• WHAT YOU HAVE TO DO
The whole listing should be written out again exactly.
Segment Open
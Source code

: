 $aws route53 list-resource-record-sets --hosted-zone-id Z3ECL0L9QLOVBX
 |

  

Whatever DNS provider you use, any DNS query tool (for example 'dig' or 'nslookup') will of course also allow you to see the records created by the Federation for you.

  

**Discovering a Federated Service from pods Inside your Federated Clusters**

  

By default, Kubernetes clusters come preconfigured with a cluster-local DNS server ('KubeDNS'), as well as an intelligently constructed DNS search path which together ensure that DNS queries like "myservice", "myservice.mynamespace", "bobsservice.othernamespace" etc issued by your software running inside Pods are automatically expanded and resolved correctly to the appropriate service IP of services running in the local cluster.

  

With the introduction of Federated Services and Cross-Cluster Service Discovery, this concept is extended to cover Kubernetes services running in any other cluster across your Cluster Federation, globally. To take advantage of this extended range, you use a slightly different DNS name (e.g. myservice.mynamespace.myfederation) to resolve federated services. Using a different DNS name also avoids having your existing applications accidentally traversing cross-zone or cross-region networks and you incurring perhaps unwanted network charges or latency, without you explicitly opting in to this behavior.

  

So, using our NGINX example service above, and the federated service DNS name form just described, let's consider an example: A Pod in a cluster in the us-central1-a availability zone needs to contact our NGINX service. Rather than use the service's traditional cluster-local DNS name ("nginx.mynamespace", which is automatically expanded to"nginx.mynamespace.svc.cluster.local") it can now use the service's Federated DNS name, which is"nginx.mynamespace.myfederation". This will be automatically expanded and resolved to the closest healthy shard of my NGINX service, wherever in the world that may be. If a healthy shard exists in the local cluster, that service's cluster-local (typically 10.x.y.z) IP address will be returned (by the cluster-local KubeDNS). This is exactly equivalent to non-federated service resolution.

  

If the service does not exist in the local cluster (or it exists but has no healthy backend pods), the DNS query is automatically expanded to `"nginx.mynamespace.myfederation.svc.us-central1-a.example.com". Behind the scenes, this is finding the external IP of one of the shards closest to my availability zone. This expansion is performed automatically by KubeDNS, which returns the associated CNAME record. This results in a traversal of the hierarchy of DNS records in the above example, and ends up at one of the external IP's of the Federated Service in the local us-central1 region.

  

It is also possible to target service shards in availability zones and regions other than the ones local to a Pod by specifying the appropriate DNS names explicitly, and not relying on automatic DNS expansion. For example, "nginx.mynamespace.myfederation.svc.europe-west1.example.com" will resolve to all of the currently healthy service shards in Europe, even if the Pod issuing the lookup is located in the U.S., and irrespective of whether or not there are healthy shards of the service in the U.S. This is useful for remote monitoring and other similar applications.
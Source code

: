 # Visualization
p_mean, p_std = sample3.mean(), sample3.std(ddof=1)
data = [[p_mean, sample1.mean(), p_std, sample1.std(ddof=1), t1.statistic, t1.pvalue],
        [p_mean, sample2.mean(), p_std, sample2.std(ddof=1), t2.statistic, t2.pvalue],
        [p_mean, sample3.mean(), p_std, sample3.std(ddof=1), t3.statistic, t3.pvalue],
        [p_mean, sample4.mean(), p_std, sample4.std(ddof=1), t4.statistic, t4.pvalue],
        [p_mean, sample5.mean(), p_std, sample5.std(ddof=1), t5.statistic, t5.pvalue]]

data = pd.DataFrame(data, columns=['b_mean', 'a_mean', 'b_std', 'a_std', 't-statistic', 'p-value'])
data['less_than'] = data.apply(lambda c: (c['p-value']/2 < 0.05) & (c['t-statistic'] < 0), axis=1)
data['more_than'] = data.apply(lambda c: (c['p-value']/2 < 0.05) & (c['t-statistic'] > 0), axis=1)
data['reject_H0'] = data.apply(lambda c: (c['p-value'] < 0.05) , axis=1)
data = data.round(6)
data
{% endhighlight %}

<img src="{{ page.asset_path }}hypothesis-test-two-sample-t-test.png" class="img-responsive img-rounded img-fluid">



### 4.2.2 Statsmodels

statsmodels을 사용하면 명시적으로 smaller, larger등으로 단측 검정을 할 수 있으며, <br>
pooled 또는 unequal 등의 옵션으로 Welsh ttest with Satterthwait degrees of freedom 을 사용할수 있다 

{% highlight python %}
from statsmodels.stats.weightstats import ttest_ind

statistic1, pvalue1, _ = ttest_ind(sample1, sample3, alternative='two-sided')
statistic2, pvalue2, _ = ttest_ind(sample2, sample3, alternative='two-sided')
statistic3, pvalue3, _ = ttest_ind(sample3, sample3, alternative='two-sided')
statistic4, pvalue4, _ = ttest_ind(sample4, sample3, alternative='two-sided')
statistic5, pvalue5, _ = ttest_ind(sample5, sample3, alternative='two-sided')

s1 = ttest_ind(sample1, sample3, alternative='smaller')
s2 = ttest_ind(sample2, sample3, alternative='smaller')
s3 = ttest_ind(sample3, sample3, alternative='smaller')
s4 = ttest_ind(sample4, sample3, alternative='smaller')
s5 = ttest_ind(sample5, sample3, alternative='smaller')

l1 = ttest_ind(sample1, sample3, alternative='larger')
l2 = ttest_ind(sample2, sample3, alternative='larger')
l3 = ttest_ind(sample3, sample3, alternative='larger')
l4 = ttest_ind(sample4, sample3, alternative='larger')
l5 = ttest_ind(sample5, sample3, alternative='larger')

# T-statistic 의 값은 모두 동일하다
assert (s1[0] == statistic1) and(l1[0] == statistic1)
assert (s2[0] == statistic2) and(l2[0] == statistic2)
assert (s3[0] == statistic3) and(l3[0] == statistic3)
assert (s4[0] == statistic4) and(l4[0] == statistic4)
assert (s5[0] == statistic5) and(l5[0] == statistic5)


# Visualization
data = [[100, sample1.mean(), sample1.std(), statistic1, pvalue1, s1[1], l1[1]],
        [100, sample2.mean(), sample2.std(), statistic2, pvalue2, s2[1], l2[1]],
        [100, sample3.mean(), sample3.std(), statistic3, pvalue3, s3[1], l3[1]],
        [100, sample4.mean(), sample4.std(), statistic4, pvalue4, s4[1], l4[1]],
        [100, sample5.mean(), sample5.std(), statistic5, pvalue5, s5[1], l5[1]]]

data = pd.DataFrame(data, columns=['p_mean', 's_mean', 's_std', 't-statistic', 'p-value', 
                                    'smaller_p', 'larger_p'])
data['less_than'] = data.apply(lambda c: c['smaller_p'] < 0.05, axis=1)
Segment Closed
• WORKED SOLUTION
Source code

: $aws route53 list-resource-record-sets --hosted-zone-id Z3ECL0L9QLOVBX
 |

  

Whatever DNS provider you use, any DNS query tool (for example 'dig' or 'nslookup') will of course also allow you to see the records created by the Federation for you.

  

**Discovering a Federated Service from pods Inside your Federated Clusters**

  

By default, Kubernetes clusters come preconfigured with a cluster-local DNS server ('KubeDNS'), as well as an intelligently constructed DNS search path which together ensure that DNS queries like "myservice", "myservice.mynamespace", "bobsservice.othernamespace" etc issued by your software running inside Pods are automatically expanded and resolved correctly to the appropriate service IP of services running in the local cluster.

  

With the introduction of Federated Services and Cross-Cluster Service Discovery, this concept is extended to cover Kubernetes services running in any other cluster across your Cluster Federation, globally. To take advantage of this extended range, you use a slightly different DNS name (e.g. myservice.mynamespace.myfederation) to resolve federated services. Using a different DNS name also avoids having your existing applications accidentally traversing cross-zone or cross-region networks and you incurring perhaps unwanted network charges or latency, without you explicitly opting in to this behavior.

  

So, using our NGINX example service above, and the federated service DNS name form just described, let's consider an example: A Pod in a cluster in the us-central1-a availability zone needs to contact our NGINX service. Rather than use the service's traditional cluster-local DNS name ("nginx.mynamespace", which is automatically expanded to"nginx.mynamespace.svc.cluster.local") it can now use the service's Federated DNS name, which is"nginx.mynamespace.myfederation". This will be automatically expanded and resolved to the closest healthy shard of my NGINX service, wherever in the world that may be. If a healthy shard exists in the local cluster, that service's cluster-local (typically 10.x.y.z) IP address will be returned (by the cluster-local KubeDNS). This is exactly equivalent to non-federated service resolution.

  

If the service does not exist in the local cluster (or it exists but has no healthy backend pods), the DNS query is automatically expanded to `"nginx.mynamespace.myfederation.svc.us-central1-a.example.com". Behind the scenes, this is finding the external IP of one of the shards closest to my availability zone. This expansion is performed automatically by KubeDNS, which returns the associated CNAME record. This results in a traversal of the hierarchy of DNS records in the above example, and ends up at one of the external IP's of the Federated Service in the local us-central1 region.

  

It is also possible to target service shards in availability zones and regions other than the ones local to a Pod by specifying the appropriate DNS names explicitly, and not relying on automatic DNS expansion. For example, "nginx.mynamespace.myfederation.svc.europe-west1.example.com" will resolve to all of the currently healthy service shards in Europe, even if the Pod issuing the lookup is located in the U.S., and irrespective of whether or not there are healthy shards of the service in the U.S. This is useful for remote monitoring and other similar applications.
Source code

: # Visualization
p_mean, p_std = sample3.mean(), sample3.std(ddof=1)
data = [[p_mean, sample1.mean(), p_std, sample1.std(ddof=1), t1.statistic, t1.pvalue],
        [p_mean, sample2.mean(), p_std, sample2.std(ddof=1), t2.statistic, t2.pvalue],
        [p_mean, sample3.mean(), p_std, sample3.std(ddof=1), t3.statistic, t3.pvalue],
        [p_mean, sample4.mean(), p_std, sample4.std(ddof=1), t4.statistic, t4.pvalue],
        [p_mean, sample5.mean(), p_std, sample5.std(ddof=1), t5.statistic, t5.pvalue]]

data = pd.DataFrame(data, columns=['b_mean', 'a_mean', 'b_std', 'a_std', 't-statistic', 'p-value'])
data['less_than'] = data.apply(lambda c: (c['p-value']/2 < 0.05) & (c['t-statistic'] < 0), axis=1)
data['more_than'] = data.apply(lambda c: (c['p-value']/2 < 0.05) & (c['t-statistic'] > 0), axis=1)
data['reject_H0'] = data.apply(lambda c: (c['p-value'] < 0.05) , axis=1)
data = data.round(6)
data
{% endhighlight %}

<img src="{{ page.asset_path }}hypothesis-test-two-sample-t-test.png" class="img-responsive img-rounded img-fluid">



### 4.2.2 Statsmodels

statsmodels을 사용하면 명시적으로 smaller, larger등으로 단측 검정을 할 수 있으며, <br>
pooled 또는 unequal 등의 옵션으로 Welsh ttest with Satterthwait degrees of freedom 을 사용할수 있다 

{% highlight python %}
from statsmodels.stats.weightstats import ttest_ind

statistic1, pvalue1, _ = ttest_ind(sample1, sample3, alternative='two-sided')
statistic2, pvalue2, _ = ttest_ind(sample2, sample3, alternative='two-sided')
statistic3, pvalue3, _ = ttest_ind(sample3, sample3, alternative='two-sided')
statistic4, pvalue4, _ = ttest_ind(sample4, sample3, alternative='two-sided')
statistic5, pvalue5, _ = ttest_ind(sample5, sample3, alternative='two-sided')

s1 = ttest_ind(sample1, sample3, alternative='smaller')
s2 = ttest_ind(sample2, sample3, alternative='smaller')
s3 = ttest_ind(sample3, sample3, alternative='smaller')
s4 = ttest_ind(sample4, sample3, alternative='smaller')
s5 = ttest_ind(sample5, sample3, alternative='smaller')

l1 = ttest_ind(sample1, sample3, alternative='larger')
l2 = ttest_ind(sample2, sample3, alternative='larger')
l3 = ttest_ind(sample3, sample3, alternative='larger')
l4 = ttest_ind(sample4, sample3, alternative='larger')
l5 = ttest_ind(sample5, sample3, alternative='larger')

# T-statistic 의 값은 모두 동일하다
assert (s1[0] == statistic1) and(l1[0] == statistic1)
assert (s2[0] == statistic2) and(l2[0] == statistic2)
assert (s3[0] == statistic3) and(l3[0] == statistic3)
assert (s4[0] == statistic4) and(l4[0] == statistic4)
assert (s5[0] == statistic5) and(l5[0] == statistic5)


# Visualization
data = [[100, sample1.mean(), sample1.std(), statistic1, pvalue1, s1[1], l1[1]],
        [100, sample2.mean(), sample2.std(), statistic2, pvalue2, s2[1], l2[1]],
        [100, sample3.mean(), sample3.std(), statistic3, pvalue3, s3[1], l3[1]],
        [100, sample4.mean(), sample4.std(), statistic4, pvalue4, s4[1], l4[1]],
        [100, sample5.mean(), sample5.std(), statistic5, pvalue5, s5[1], l5[1]]]

data = pd.DataFrame(data, columns=['p_mean', 's_mean', 's_std', 't-statistic', 'p-value', 
                                    'smaller_p', 'larger_p'])
data['less_than'] = data.apply(lambda c: c['smaller_p'] < 0.05, axis=1)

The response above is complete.